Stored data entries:
######

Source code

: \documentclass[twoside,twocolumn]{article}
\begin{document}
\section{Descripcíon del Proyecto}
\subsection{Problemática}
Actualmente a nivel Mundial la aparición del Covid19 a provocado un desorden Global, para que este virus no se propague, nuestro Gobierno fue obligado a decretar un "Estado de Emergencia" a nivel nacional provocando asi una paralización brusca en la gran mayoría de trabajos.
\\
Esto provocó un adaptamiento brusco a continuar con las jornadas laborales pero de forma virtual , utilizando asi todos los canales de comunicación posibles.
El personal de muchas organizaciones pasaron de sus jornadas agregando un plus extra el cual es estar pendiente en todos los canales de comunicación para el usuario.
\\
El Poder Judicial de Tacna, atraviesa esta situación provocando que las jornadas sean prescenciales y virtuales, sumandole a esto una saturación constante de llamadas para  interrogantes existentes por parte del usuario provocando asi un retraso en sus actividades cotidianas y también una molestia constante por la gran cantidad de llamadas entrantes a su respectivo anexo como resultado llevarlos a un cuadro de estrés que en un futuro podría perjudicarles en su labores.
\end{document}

######

*REQUIRED ACTION:*
Produce the entries above once more, identical in every detail.

*WRITTEN SOLUTION:*
Source code

: \documentclass[twoside,twocolumn]{article}
\begin{document}
\section{Descripcíon del Proyecto}
\subsection{Problemática}
Actualmente a nivel Mundial la aparición del Covid19 a provocado un desorden Global, para que este virus no se propague, nuestro Gobierno fue obligado a decretar un "Estado de Emergencia" a nivel nacional provocando asi una paralización brusca en la gran mayoría de trabajos.
\\
Esto provocó un adaptamiento brusco a continuar con las jornadas laborales pero de forma virtual , utilizando asi todos los canales de comunicación posibles.
El personal de muchas organizaciones pasaron de sus jornadas agregando un plus extra el cual es estar pendiente en todos los canales de comunicación para el usuario.
\\
El Poder Judicial de Tacna, atraviesa esta situación provocando que las jornadas sean prescenciales y virtuales, sumandole a esto una saturación constante de llamadas para  interrogantes existentes por parte del usuario provocando asi un retraso en sus actividades cotidianas y también una molestia constante por la gran cantidad de llamadas entrantes a su respectivo anexo como resultado llevarlos a un cuadro de estrés que en un futuro podría perjudicarles en su labores.
\end{document}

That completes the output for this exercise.